Typical cracking mechanisms identified in carbon- and low-alloy steel include:

  • hydrogen-induced cracking (HIC)
  • stress corrosion cracking (SCC)
  • stress-oriented hydrogen-induced cracking (SOHIC)
  • sulphide stress cracking (SSC).

Achieving safe and efficient operation in sour service environments requires a holistic approach across design, choosing materials, construction and installation. Understanding the basics of sour service, and adopting industry best practices, help to overcome the challenges through smarter design solutions and materials selection, testing, and analysis.

The three key ways to overcome materials challenges in sour gas fields are:

  • choosing the right materials from the start
  • developing weld flaw acceptance criteria from engineering critical assessment, and
  • applying best practice and guidelines to address specific sour service challenges and improve the reliability of assets.

Choosing the right materials from the start

Defining the service conditions of the field is a pre-requisite for selecting the most suitable material. Materials may be selected or qualified by:

  • selecting materials resistant to SSC/SCC from the list of qualified materials identified in NACE MR0175/ISO 15156 part 2 (carbon steel) or part 3 (corrosion-resistant alloys)
  • qualification of a material by documented field experience, and
  • qualification of a material based on laboratory testing.

Industry standards developed over decades assist in materials selection and qualification. In 1975, the first edition of Standard NACE MR0175 established limits of H2S partial pressure above which precautions against SSC are always considered necessary.

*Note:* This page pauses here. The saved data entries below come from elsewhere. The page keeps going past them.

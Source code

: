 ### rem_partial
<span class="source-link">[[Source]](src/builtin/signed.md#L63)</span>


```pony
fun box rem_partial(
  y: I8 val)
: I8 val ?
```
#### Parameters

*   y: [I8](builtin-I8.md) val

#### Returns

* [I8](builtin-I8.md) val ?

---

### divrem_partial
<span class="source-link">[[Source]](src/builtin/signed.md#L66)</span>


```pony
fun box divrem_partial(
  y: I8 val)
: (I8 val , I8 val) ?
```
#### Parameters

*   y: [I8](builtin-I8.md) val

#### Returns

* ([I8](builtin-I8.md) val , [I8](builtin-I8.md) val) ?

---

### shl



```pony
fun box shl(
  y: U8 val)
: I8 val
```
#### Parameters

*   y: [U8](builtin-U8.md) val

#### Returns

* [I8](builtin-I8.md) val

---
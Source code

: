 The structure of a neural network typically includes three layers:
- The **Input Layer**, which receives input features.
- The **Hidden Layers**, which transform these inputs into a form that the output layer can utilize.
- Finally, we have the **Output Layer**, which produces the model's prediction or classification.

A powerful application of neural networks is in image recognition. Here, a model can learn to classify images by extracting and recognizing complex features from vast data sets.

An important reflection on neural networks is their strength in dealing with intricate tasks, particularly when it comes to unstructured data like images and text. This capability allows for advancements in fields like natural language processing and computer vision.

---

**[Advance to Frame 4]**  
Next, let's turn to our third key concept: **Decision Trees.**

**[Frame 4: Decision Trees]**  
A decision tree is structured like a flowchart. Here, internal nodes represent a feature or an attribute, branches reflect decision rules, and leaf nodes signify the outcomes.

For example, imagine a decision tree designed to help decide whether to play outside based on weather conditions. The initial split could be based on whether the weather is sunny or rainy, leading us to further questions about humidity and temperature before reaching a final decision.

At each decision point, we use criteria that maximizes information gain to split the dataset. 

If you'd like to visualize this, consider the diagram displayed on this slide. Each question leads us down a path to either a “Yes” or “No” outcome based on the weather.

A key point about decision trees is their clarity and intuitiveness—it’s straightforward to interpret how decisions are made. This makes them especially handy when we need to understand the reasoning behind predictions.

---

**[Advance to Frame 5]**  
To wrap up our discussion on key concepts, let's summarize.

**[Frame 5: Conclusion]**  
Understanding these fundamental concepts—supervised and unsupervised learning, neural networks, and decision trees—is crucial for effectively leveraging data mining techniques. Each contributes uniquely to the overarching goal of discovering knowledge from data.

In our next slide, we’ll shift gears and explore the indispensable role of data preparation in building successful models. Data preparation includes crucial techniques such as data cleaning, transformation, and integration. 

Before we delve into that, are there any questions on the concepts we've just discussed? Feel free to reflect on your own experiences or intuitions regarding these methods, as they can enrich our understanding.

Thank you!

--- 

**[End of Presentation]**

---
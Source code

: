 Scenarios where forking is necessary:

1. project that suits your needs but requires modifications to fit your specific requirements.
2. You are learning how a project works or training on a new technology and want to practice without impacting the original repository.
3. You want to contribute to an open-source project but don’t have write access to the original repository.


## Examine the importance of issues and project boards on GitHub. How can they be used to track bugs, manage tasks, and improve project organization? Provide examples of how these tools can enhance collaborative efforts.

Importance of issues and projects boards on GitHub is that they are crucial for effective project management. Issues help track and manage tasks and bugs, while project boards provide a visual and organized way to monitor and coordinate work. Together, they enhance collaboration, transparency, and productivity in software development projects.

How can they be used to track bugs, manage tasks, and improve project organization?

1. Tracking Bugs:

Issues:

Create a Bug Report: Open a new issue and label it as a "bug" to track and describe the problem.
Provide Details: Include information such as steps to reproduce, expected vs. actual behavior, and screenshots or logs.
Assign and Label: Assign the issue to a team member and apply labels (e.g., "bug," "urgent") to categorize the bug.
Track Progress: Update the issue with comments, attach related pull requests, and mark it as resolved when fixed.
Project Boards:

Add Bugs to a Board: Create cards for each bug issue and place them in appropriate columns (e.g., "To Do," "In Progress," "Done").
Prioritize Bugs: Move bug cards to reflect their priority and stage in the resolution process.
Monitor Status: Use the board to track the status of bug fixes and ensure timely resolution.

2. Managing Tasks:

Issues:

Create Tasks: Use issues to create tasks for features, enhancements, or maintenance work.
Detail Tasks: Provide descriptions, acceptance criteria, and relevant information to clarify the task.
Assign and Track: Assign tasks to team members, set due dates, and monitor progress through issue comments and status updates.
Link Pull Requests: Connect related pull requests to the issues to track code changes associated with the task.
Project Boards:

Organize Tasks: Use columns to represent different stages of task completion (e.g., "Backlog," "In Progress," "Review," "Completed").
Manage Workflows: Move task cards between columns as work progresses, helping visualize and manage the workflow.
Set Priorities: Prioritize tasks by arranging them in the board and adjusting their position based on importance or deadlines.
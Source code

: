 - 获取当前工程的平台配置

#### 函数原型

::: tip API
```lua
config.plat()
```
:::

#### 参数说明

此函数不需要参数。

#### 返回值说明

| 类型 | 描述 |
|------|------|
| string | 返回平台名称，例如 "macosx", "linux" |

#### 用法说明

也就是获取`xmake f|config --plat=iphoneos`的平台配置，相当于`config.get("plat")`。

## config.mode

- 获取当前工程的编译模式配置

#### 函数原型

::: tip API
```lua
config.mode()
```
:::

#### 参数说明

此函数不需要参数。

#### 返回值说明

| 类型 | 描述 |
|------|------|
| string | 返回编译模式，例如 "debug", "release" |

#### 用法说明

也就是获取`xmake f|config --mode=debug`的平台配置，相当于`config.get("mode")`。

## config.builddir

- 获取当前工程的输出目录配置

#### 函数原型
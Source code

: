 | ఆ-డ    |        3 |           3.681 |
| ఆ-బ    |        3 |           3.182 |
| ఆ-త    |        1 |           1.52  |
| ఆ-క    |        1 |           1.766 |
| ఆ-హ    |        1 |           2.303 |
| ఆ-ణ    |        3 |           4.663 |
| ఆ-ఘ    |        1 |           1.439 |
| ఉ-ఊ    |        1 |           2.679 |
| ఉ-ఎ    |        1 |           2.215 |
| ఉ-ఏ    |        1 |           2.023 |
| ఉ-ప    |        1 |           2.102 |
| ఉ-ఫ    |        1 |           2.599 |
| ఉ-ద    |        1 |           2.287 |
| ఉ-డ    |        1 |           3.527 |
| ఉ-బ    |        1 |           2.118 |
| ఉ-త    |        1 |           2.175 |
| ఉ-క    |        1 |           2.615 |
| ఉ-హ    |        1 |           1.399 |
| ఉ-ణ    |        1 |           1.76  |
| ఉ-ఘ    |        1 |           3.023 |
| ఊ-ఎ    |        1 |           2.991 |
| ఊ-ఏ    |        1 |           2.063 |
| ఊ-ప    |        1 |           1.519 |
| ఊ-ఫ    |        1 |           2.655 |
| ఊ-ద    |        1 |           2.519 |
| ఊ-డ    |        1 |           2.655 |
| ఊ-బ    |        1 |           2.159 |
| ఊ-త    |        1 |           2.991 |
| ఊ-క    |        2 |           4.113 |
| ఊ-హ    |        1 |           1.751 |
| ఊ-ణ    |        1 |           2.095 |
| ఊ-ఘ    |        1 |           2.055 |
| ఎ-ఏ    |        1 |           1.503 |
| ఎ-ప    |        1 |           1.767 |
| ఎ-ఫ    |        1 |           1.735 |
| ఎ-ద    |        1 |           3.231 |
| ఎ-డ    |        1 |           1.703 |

In 2003, combined Standard NACE MR0175/ISO 15156 was developed.2 It categorizes the severity of sour service environment into three regions based on the acidity of the water phase and the partial pressure of H2S in gas phase:

  • SSC Region one – mild sour condition
  • SSC Region two – intermediate sour condition
  • SSC Region three – severe sour condition.

In situ acidity as measured by pH is charted against partial pressures (bar) of H2S in Figure 2, which is sourced from NACE MR0175/ISO 15156. A maximum limit on materials strength/hardness is commonly required, and the value of this limit varies slightly between international standards and company/project-specific requirements.

Figure 2: Sour Service – Domain of Application3

Sour Testing - Figure 2

NACE MR0175/ISO 15156 also provides requirements and recommendations for materials qualification and selection for application in a sour-service environment containing wet H2S.

Developing weld flaw acceptance criteria from engineering critical assessment

The threat of cracking inevitably focuses attention on weld imperfections inadvertently generated by the welding process. Most offshore sour service field development projects have stringent flaw acceptance criteria. The criteria may be overly conservative in some cases, however. This can lead to higher weld-repair rates, thereby reducing construction productivity and increasing cost. These impacts are magnified when constructing long-distance, large-diameter transmission pipelines where tens of thousands of welded joints are completed on-site to construct many kilometres of pipeline.

The DNV's Standard, DNVGL-ST-F101 Submarine pipeline systems (2017), provides inspection requirements and acceptance criteria for all girth welds during construction and fabrication of pipelines and risers. However, the acceptance criteria in DNVGL-ST-F101 are not valid for the pipeline and riser girth welds to be used in sour service conditions. Consequently, DNV recommends that project-specific acceptance criteria are developed.

Using overly conservative flaw acceptance criteria can cause high weld repair rates. Low installation rates can potentially lead to impairment of weld properties due to repeated welding and introduction of additional weld defects. These are examples of how design and actual operating conditions can impact some offshore sour service field development projects when workmanship-based criteria is used.

Hence, there is an increase in offshore sour field development projects developing flaw acceptance criteria based on a fit-for-purpose approach backed by scientific engineering assessment.

Applying best practice and guidelines to address specific sour service challenges and improve the reliability of assets

Fracture mechanics and material testing conducted according to best practice and guidelines help to assess welds. DNV's Recommended Practice DNVGL-RP-F108 Assessment of flaws in pipeline and riser girth welds (2019), specifies a procedure of fracture mechanics analysis (often referred as engineering critical assessment, or ECA) and requirements for material testing in the relevant environment.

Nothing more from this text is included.